37 5.2.4. Tecnologia de Grupo Na fabricação por usinagem, milhares de itens são produzidos anualmente. Quando se observa as peças que constituem um produto, o número é excepcionalmente elevado. Cada peça possui forma, tamanho e função diferentes. Entretanto, podem-se identificar similaridades entre estas peças. Por exemplo, engrenagens de dentes retos de tamanhos diferentes sofrem os mesmos processos de fabricação. Portanto, percebe-se que peças podem ser classificadas em famílias e isso propicia uma base de dados conveniente para ser gerenciada. Pode-se dizer que a Tecnologia de Grupo (TG) é a percepção de que muitos problemas são similares, e que agrupando problemas similares, uma solução única pode ser encontrada para um conjunto de problemas, poupando-se assim tempo e esforço. TG pode ser aplicada em áreas diferentes, tais como: projeto, planejamento da produção, planejamento do processo, escalonamento, inspeção, armazenamento, etc. No projeto de peças, inúmeras peças podem possuir uma forma similar (Fig. 5.7), e estas peças podem ser agrupadas numa família de projeto. Usando este conceito, pode-se identificar peças compostas, que englobam todas as features de projeto de uma família de projeto. Exemplo de peças compostas é dado na Figura 5.8. Figura 5.7 Família de projeto. Figura 5.8 Peças compostas.

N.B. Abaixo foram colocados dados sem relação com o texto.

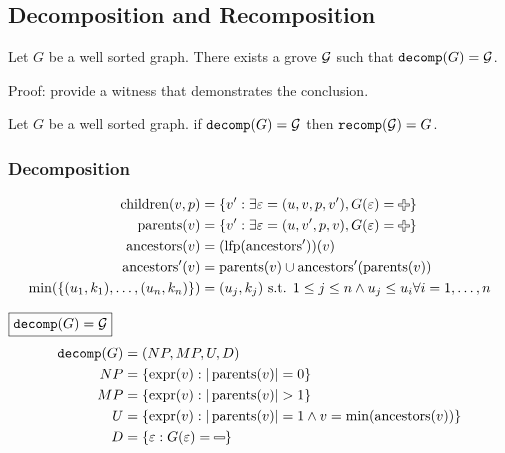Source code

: \subsection{Decomposition and Recomposition}

\begin{theorem}
  Let $G$ be a well sorted graph.
  There exists a grove $\mathcal{G}$ such that $\operatorname{\texttt{decomp}}\mathopen{}\left(G\right)\mathclose{} = \mathcal{G}$.
\end{theorem}

Proof: provide a witness that demonstrates the conclusion.



\begin{theorem}
  Let $G$ be a well sorted graph.
  if $\operatorname{\texttt{decomp}}\mathopen{}\left(G\right)\mathclose{} = \mathcal{G}$ then $\operatorname{\texttt{recomp}}\mathopen{}\left(\mathcal{G}\right)\mathclose{} = G$.
\end{theorem}


\subsubsection{Decomposition}

\begin{align*}
  \children(v, p) &= \SetOf{v' \SuchThat{\exists \e = (u, v, p, v'), G(\e) = \Plus}} \\
  \parents(v) &= \SetOf{v' \SuchThat{\exists \e = (u, v', p, v), G(\e) = \Plus}} \\
  \ancestors(v) &= \mathopen{}\left( \lfp(\ancestors') \right)\mathclose{}(v) \\
  \ancestors'(v) &= \parents(v) \cup \ancestors'(\parents(v)) \\
  \min\mathopen{}\left(\SetOf{(u_1, k_1), \ldots, (u_n, k_n)}\right)\mathclose{} &= (u_j, k_j) \text{ s.t. } 1 \leq j \leq n \land u_j \le u_i \forall i = 1, \ldots, n
\end{align*}

\noindent $\boxed{\operatorname{\texttt{decomp}}\mathopen{}\left(G\right)\mathclose{} = \mathcal{G}}$
%
\begin{align*}
  \decomp{G} &= (NP, MP, U, D) \\
  NP &= \SetOf{\expr(v) \SuchThat{|\parents(v)| = 0}} \\
  MP &= \SetOf{\expr(v) \SuchThat{|\parents(v)| > 1}} \\
  U &= \SetOf{\expr(v) \SuchThat{|\parents(v)| = 1 \land v = \min(\ancestors(v))}} \\
  D &= \SetOf{\e \SuchThat{G(\e) = \Minus}}
\end{align*}

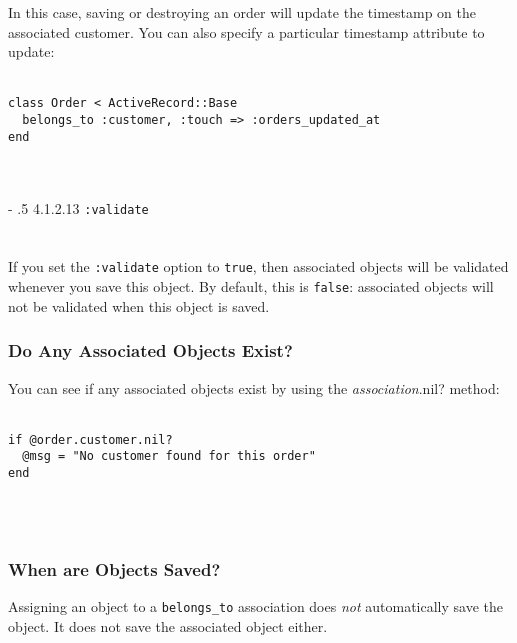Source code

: \documentclass[10pt]{book}
\makeatletter
\renewcommand\paragraph{%
   \@startsection{paragraph}{4}{0mm}%
      {-\baselineskip}%
      {.5\baselineskip}%
      {\normalfont\scriptsize\bfseries}}
\makeatother
\begin{document}
In this case, saving or destroying an order will update the timestamp  on the associated customer. You can also specify a particular timestamp  attribute to update:
\\ \\
\begin{minipage}{\textwidth}{\scriptsize
\begin{verbatim}
class Order < ActiveRecord::Base
  belongs_to :customer, :touch => :orders_updated_at
end
\end{verbatim}}
\end{minipage}
\\ \\

\paragraph{4.1.2.13 \texttt{:validate}}\\ \\\\

If you set the \texttt{:validate} option to \texttt{true}, then associated objects will be validated whenever you save this object. By default, this is \texttt{false}: associated objects will not be validated when this object is saved.

\subsubsection{ Do Any Associated Objects Exist?}

You can see if any associated objects exist by using the \emph{association}.nil? method:
\\ \\
\begin{minipage}{\textwidth}{\scriptsize
\begin{verbatim}
if @order.customer.nil?
  @msg = "No customer found for this order"
end
\end{verbatim}}
\end{minipage}
\\ \\

\subsubsection{ When are Objects Saved?}

Assigning an object to a \texttt{belongs\_to} association does \emph{not} automatically save the object. It does not save the associated object either.
\end{document}
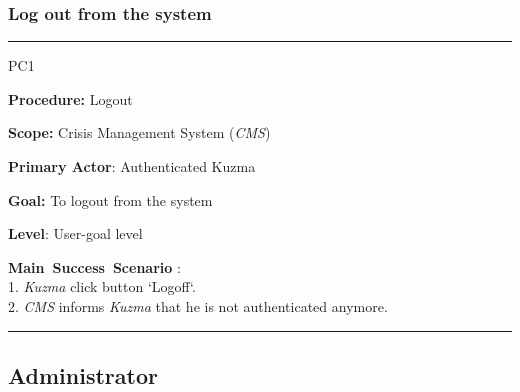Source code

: \subsubsection{Log out from the system}
\vspace{0.5cm}
\hrule
\begin{lyxlist}{PC1}
\small{
\item [\textbf{Procedure:}] Logout
\item [\textbf{Scope:}] Crisis Management System (\emph{CMS})
\item [\textbf{Primary Actor}:] Authenticated Kuzma
\item [\textbf{Goal:}] To logout from the system
\item [\textbf{Level}:] User-goal level
\item [\textbf{Main~Success~Scenario}]:\\
1. \emph{Kuzma} click button `Logoff`.\\
2. \emph{CMS} informs \emph{Kuzma} that he is not authenticated anymore.\\
}
\end{lyxlist}
\hrule
\vspace{0.5cm}



\subsection{Administrator}


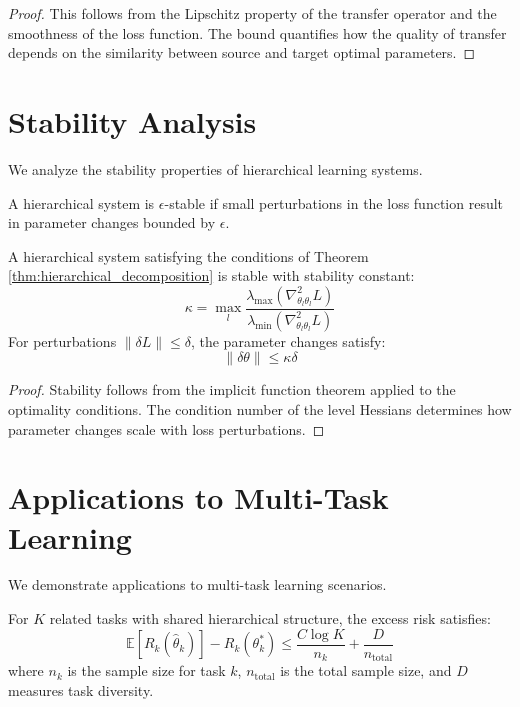 \begin{proof}
This follows from the Lipschitz property of the transfer operator and the smoothness of the loss function. The bound quantifies how the quality of transfer depends on the similarity between source and target optimal parameters.
\end{proof}

\section{Stability Analysis}

We analyze the stability properties of hierarchical learning systems.

\begin{definition}
\label{def:system_stability}
A hierarchical system is $\epsilon$-stable if small perturbations in the loss function result in parameter changes bounded by $\epsilon$.
\end{definition}

\begin{theorem}
\label{thm:hierarchical_stability}
A hierarchical system satisfying the conditions of Theorem \ref{thm:hierarchical_decomposition} is stable with stability constant:
$$\kappa = \max_l \frac{\lambda_{\max}(\nabla^2_{\theta_l \theta_l} L)}{\lambda_{\min}(\nabla^2_{\theta_l \theta_l} L)}$$
For perturbations $\|\delta L\| \leq \delta$, the parameter changes satisfy:
$$\|\delta \theta\| \leq \kappa \delta$$
\end{theorem}

\begin{proof}
Stability follows from the implicit function theorem applied to the optimality conditions. The condition number of the level Hessians determines how parameter changes scale with loss perturbations.
\end{proof}

\section{Applications to Multi-Task Learning}

We demonstrate applications to multi-task learning scenarios.

\begin{theorem}
\label{thm:multitask_performance}
For $K$ related tasks with shared hierarchical structure, the excess risk satisfies:
$$\mathbb{E}[R_k(\hat{\theta}_k)] - R_k(\theta_k^*) \leq \frac{C \log K}{n_k} + \frac{D}{n_{\text{total}}}$$
where $n_k$ is the sample size for task $k$, $n_{\text{total}}$ is the total sample size, and $D$ measures task diversity.
\end{theorem}

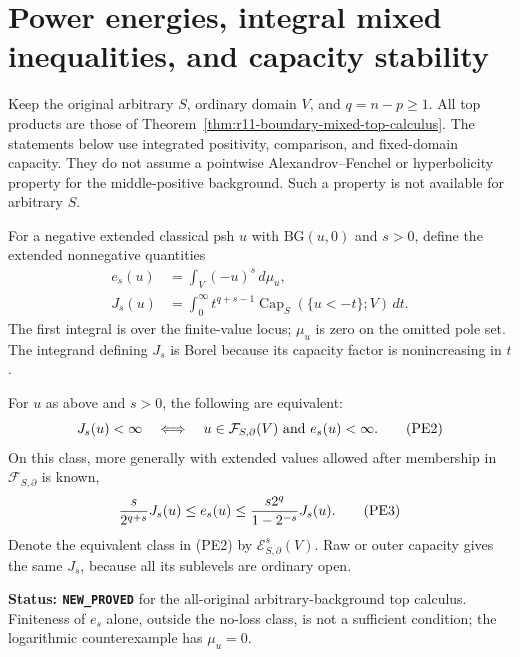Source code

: \section{Power energies, integral mixed inequalities, and capacity stability}
\label{sec:r11-power-energy-stability}

Keep the original arbitrary $S$, ordinary domain $V$, and $q=n-p\geq1$.
All top products are those of
Theorem~\ref{thm:r11-boundary-mixed-top-calculus}. The statements
below use integrated positivity, comparison, and fixed-domain
capacity. They do not assume a pointwise Alexandrov--Fenchel or
hyperbolicity property for the middle-positive background. Such a
property is not available for arbitrary $S$.

For a negative extended classical psh $u$ with $\mathrm{BG}(u,0)$
and $s>0$, define the extended nonnegative quantities
\[
 \begin{split}
 e_s(u)&=\int_V(-u)^s\,d\mu_u,\\
 J_s(u)&=\int_0^\infty t^{q+s-1}
                       \operatorname{Cap}_S(\{u<-t\};V)\,dt.
 \end{split}
 \tag{PE1}
\]
The first integral is over the finite-value locus; $\mu_u$ is zero
on the omitted pole set. The integrand defining $J_s$ is Borel
because its capacity factor is nonincreasing in $t$.

\begin{theorem}
\label{thm:r11-power-energy-capacity-equivalence}
For $u$ as above and $s>0$, the following are equivalent:
\[
 J_s(u)<\infty
 \quad\Longleftrightarrow\quad
 u\in\mathcal F_{S,\partial}(V)\ \hbox{and}\ e_s(u)<\infty.
 \tag{PE2}
\]
On this class, more generally with extended values allowed after
membership in $\mathcal F_{S,\partial}$ is known,
\[
 {s\over2^{q+s}}J_s(u)
       \leq e_s(u)
       \leq {s2^q\over1-2^{-s}}J_s(u).
 \tag{PE3}
\]
Denote the equivalent class in (PE2) by
$\mathcal E^s_{S,\partial}(V)$. Raw or outer capacity gives the
same $J_s$, because all its sublevels are ordinary open.
\end{theorem}

\noindent\textbf{Status: \texttt{NEW\_PROVED}} for the
all-original arbitrary-background top calculus. Finiteness of
$e_s$ alone, outside the no-loss class, is not a sufficient
condition; the logarithmic counterexample has $\mu_u=0$.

38 Com relação à fabricação, peças que não são similares na forma podem, entretanto, ser fabricadas por processos de fabricação semelhantes. Um exemplo é dado na figura 5.9. Esta família é chamada de família de produção, e dela o planejamento do processo pode ser facilitado. Como processos de fabricação similares são necessários para todos os membros da família, uma célula pode ser agrupada para fabricar uma família de peças. Isto torna o planejamento e controle da produção bem mais simples, pois somente peças similares são fabricadas em cada célula. Este layout é chamado de layout celular. Figura 5.9 Família de produção. Cada célula consiste de alguns equipamentos, como máquinas-ferramentas com comando numérico, máquinas de medição por coordenadas, robôs, esteiras. Estas máquinas são agrupadas fisicamente para formar uma célula, e escalonadas como uma entidade. Uma célula pode ser considerada como uma fábrica, na qual entra a matéria-prima, e sai a peça (ou produto) acabado. Maiores detalhes na disciplina (ENG03387) SISTEMAS DE FABRICAÇÃO.